ACUTE FEBRILE NEUTROPHILIC DERMATOSIS
(SWEET’S SYNDROME)
Acute febrile
neutrophilic dermatosis is an uncommon rash that most often is secondary to an
underlying infection or malignancy. The diagnosis is made by fulfilling a
constellation of criteria. Both clinical findings and pathology results are
required to make the diagnosis in a patient with a consistent history.
Clinical Findings: Acute febrile neutrophilic dermatosis is
often associated with a preceding infection. The infection can be located
anywhere but most commonly is in the upper respiratory system. Females appear
to be more likely to be afflicted, and there is no race predilection. Patients
present with fever and the rapid onset of juicy papules and plaques. Because
the papules can look as if they are fluid filled, they are given the
descriptive term juicy papules. They can occur anywhere on the body and
can be mistaken for a varicella infection. Patients also have neutrophilia and
possibly arthritis and arthralgias. If this condition is associated with a
preceding infection, it is usually self-limited and heals without scarring,
unless the papules and plaques are excoriated or ulcerated by scratching.
Variable amounts of pruritus and pain are associated with this skin disease.

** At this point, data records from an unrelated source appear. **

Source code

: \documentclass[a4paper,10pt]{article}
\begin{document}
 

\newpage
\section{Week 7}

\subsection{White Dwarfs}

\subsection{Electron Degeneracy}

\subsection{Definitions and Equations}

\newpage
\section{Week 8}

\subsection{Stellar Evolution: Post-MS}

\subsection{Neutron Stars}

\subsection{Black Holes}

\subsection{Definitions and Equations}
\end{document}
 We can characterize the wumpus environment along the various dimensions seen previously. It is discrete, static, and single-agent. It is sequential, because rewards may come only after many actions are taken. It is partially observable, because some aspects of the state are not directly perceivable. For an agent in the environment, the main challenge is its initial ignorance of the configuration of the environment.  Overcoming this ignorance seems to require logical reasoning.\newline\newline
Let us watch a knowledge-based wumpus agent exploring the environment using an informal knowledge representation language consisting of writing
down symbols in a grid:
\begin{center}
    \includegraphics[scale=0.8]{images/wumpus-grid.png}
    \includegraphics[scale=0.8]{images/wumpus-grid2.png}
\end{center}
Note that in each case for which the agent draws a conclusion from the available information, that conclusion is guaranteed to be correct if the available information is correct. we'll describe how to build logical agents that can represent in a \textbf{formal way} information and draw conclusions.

When
one is evaluating a patient with this condition, a thorough history is
required. A skin biopsy must be performed. A chest radiograph, throat culture,
and urinalysis should be performed to assess for the possibility of bacterial
infection.
Lymphoproliferative malignancies
have also been seen in association with Sweet’s syndrome. The malignancy often
precedes the rash, and the skin disease is believed to be a reaction to the
underlying malignancy. It is important to obtain specimens from these patients
for histological evaluation and culture for aerobic, anaerobic, mycobacterial,
and fungal organisms. The main differential diagnosis is between an infection
and Sweet’s syndrome in cases associated with a malignancy. The most common
malignancy associated with acute febrile neutrophilic dermatosis is acute
myelogenous leukemia. The prognosis in these cases is directly related to the
underlying malignancy. Often, the skin disease continues to recur unless the
malignancy is put into remission.
A few medications have also been
shown to induce Sweet’s syndrome, including granulocyte colonystimulating
factor (G-CSF), lithium, all-trans-retinoic acid, minocycline, and oral
contraceptives.
Pathogenesis: The pathomechanism of Sweet’s syndrome is
theorized to involve the secretion of a neutrophilic chemoattractant factor,
which causes massive amounts of neutrophils to migrate into the skin. The exact
molecule responsible for the recruitment of neutrophils into the skin is
unknown. Reports of exogenous use of G-CSF have led to the theory that it is
responsible for the chemoattraction of neutrophils. Other chemoattractants are
possible players in the pathogenesis, including interleukin-8.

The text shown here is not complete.